━━ EXCERPTED DATA ━━
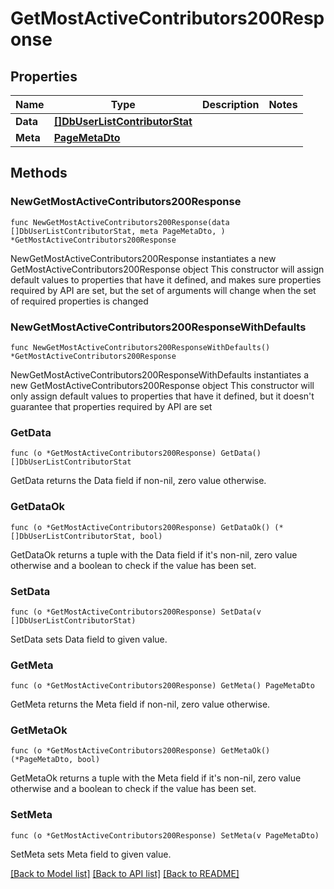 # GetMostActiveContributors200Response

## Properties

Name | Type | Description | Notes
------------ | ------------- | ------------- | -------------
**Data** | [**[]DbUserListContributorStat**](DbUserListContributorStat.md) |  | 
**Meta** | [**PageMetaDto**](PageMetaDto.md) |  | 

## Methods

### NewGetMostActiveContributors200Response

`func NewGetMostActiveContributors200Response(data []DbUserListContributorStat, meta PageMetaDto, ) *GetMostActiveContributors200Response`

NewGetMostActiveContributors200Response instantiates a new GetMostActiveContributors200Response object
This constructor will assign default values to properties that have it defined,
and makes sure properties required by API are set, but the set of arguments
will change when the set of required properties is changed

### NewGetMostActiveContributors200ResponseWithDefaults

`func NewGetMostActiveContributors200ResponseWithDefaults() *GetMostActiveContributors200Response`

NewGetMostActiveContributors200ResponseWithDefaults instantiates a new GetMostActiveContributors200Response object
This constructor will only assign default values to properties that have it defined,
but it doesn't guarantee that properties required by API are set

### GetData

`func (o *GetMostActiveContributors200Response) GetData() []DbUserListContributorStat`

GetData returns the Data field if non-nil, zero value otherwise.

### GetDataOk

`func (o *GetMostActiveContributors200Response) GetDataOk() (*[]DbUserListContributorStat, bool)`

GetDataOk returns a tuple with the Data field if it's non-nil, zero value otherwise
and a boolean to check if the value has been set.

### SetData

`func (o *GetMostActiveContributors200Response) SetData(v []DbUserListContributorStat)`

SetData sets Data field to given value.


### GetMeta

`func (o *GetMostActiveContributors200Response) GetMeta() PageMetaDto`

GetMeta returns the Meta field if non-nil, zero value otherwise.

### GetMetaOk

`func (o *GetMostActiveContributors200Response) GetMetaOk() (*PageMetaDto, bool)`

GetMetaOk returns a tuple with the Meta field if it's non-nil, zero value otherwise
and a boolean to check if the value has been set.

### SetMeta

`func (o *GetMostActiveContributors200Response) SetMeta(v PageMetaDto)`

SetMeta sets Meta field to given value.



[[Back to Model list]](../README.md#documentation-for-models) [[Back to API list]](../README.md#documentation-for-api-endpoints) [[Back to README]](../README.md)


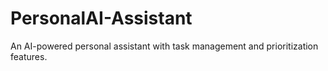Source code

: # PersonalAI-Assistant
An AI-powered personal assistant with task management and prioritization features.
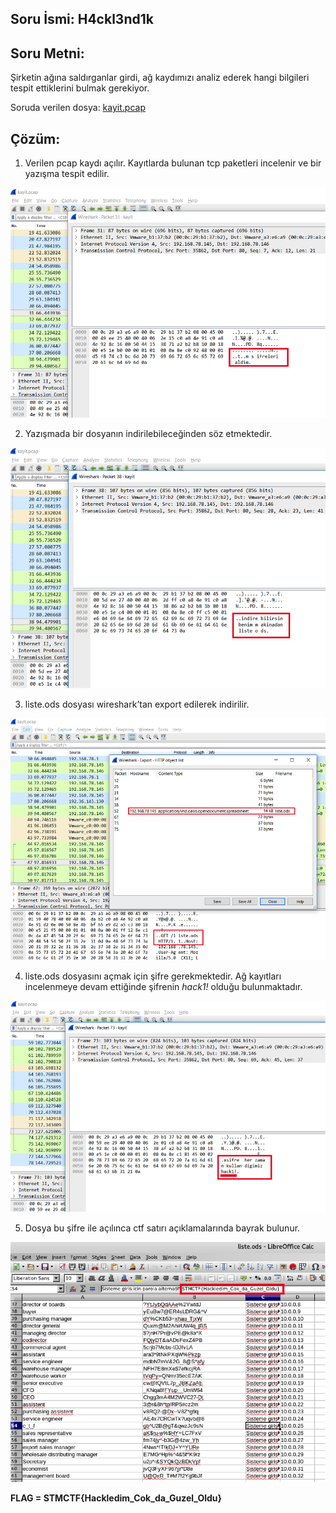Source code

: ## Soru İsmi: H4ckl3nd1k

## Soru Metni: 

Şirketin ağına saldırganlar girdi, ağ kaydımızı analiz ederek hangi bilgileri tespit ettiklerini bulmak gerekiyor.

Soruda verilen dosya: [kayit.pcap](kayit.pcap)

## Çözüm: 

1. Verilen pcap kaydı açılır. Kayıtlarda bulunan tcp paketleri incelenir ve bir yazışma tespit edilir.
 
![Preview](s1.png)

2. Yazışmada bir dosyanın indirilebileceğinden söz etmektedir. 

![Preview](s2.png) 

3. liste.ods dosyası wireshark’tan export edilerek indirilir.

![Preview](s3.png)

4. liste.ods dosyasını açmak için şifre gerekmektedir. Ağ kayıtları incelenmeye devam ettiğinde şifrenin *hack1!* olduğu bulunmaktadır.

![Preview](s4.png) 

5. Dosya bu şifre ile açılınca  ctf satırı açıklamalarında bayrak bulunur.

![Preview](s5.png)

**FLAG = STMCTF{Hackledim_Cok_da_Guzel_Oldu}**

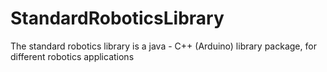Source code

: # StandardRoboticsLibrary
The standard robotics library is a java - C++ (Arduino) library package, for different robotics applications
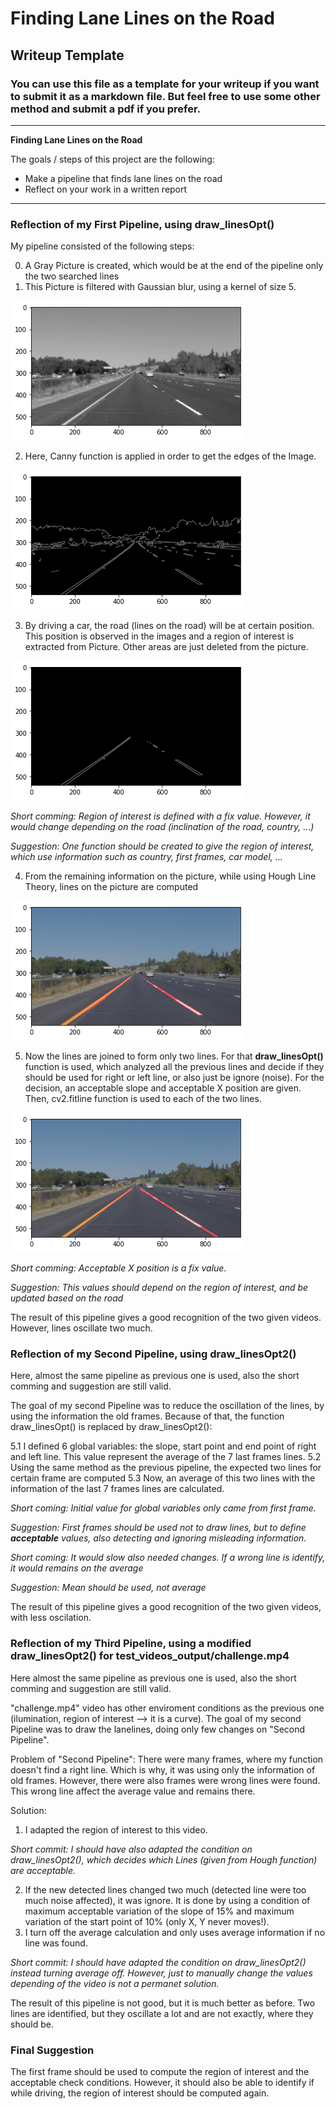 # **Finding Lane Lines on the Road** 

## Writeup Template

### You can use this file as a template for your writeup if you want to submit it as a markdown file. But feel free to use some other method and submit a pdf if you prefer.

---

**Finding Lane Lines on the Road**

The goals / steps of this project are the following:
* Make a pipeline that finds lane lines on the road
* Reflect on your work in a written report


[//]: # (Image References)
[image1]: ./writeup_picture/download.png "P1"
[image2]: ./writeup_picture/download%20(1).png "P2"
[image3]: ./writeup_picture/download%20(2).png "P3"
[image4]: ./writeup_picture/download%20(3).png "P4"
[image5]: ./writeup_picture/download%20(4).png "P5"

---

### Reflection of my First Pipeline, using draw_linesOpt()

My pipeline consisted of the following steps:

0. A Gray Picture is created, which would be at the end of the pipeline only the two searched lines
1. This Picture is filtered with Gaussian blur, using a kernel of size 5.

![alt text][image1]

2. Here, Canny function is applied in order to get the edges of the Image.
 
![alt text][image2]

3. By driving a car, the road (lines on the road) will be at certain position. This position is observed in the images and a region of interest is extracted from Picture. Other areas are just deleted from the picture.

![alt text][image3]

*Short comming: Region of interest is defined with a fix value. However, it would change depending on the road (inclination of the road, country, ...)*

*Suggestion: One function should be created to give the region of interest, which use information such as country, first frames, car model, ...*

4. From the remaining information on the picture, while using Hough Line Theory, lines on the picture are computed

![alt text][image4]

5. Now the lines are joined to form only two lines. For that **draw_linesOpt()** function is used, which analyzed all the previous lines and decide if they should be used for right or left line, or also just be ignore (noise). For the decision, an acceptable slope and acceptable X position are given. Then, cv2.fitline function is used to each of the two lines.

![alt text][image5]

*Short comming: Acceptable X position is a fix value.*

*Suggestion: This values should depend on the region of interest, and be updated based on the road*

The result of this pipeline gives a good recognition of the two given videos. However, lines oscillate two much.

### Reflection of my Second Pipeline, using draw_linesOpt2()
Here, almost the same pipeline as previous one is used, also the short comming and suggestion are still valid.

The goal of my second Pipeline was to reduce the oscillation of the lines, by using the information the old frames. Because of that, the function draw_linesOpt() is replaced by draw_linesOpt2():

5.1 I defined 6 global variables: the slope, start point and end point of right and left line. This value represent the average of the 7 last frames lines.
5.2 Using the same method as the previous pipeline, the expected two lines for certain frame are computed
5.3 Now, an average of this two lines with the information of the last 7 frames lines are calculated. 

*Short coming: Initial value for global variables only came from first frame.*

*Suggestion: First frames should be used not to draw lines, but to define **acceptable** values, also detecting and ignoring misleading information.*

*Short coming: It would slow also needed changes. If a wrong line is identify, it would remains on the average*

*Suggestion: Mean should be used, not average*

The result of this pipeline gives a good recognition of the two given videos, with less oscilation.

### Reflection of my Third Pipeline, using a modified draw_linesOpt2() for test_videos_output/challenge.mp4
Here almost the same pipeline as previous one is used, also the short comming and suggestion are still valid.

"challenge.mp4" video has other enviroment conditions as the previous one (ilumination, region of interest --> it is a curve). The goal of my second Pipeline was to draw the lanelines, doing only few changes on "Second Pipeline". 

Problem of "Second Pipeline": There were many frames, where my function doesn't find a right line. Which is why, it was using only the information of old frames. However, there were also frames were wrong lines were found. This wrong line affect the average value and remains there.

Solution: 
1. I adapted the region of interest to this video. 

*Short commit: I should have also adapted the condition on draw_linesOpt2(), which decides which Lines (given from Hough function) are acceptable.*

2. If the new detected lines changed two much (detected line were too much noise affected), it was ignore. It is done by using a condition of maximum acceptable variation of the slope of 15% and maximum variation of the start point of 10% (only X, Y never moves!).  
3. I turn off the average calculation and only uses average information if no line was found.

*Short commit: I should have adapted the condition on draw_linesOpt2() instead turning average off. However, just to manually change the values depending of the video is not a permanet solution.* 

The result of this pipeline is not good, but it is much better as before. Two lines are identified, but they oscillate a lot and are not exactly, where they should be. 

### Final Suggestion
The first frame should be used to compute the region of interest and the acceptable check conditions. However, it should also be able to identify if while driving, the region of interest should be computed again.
━━━
━━ EXCERPTED DATA ━━
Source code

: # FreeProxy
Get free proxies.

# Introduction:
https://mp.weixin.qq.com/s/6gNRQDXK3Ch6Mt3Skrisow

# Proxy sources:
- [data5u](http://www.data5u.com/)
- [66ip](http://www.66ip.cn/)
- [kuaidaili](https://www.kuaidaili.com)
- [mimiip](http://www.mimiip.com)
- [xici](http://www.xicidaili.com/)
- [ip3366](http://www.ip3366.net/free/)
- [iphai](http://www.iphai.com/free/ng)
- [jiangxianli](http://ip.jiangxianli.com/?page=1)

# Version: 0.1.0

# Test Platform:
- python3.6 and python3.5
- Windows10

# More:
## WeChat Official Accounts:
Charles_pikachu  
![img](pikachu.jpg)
━━━
-- EXERCISE REQUIREMENTS --
Starting at the line that has "### GetDataOk" in the records above, restate word for word every line until the one that has "### SetMeta", and include that one as well.

-- EXERCISE RESPONSE --
### GetDataOk

`func (o *GetMostActiveContributors200Response) GetDataOk() (*[]DbUserListContributorStat, bool)`

GetDataOk returns a tuple with the Data field if it's non-nil, zero value otherwise
and a boolean to check if the value has been set.

### SetData

`func (o *GetMostActiveContributors200Response) SetData(v []DbUserListContributorStat)`

SetData sets Data field to given value.


### GetMeta

`func (o *GetMostActiveContributors200Response) GetMeta() PageMetaDto`

GetMeta returns the Meta field if non-nil, zero value otherwise.

### GetMetaOk

`func (o *GetMostActiveContributors200Response) GetMetaOk() (*PageMetaDto, bool)`

GetMetaOk returns a tuple with the Meta field if it's non-nil, zero value otherwise
and a boolean to check if the value has been set.

### SetMeta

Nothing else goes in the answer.